(WORK ORDER): Line count for the string "extension": state how many lines in the records below hold it, giving only the number.

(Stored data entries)
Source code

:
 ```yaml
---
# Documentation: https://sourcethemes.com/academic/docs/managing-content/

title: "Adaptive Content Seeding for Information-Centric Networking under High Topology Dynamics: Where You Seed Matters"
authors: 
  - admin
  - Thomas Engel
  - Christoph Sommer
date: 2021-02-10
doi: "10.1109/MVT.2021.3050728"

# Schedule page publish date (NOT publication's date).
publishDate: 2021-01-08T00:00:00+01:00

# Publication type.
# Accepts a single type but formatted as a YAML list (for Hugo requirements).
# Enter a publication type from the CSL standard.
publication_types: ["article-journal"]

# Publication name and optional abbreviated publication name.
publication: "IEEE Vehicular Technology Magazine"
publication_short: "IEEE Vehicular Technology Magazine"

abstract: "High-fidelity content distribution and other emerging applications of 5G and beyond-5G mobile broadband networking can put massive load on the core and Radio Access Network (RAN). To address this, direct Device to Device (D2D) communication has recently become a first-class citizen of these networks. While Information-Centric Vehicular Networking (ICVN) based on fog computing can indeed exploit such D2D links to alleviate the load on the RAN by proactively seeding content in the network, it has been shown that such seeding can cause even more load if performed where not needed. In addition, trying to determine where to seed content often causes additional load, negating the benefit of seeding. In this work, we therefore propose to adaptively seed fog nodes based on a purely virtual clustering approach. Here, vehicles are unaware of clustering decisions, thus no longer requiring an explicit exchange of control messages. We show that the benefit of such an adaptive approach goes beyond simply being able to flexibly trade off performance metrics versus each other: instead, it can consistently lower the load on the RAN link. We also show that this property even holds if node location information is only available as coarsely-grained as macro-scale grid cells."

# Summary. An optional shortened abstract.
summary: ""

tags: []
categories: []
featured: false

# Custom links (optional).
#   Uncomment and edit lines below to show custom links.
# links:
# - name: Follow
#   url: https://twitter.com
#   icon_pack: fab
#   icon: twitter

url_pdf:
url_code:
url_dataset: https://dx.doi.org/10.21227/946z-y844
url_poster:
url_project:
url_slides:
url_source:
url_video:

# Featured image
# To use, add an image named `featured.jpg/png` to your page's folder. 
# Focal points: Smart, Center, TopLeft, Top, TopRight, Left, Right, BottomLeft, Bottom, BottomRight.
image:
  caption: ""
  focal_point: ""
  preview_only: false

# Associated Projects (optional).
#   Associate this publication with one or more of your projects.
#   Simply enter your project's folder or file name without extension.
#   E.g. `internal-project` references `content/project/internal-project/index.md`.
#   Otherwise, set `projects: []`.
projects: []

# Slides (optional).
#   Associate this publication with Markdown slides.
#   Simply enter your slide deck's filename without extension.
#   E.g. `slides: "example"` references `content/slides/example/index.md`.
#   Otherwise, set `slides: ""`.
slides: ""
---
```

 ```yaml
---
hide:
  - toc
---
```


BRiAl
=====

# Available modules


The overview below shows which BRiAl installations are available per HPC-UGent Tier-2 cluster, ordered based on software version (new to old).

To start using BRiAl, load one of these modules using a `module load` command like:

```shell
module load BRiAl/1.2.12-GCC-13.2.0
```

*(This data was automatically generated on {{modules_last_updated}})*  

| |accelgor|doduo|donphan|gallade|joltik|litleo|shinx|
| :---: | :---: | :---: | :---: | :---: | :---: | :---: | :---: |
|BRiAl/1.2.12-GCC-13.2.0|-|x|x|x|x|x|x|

(TASK ANSWER): 2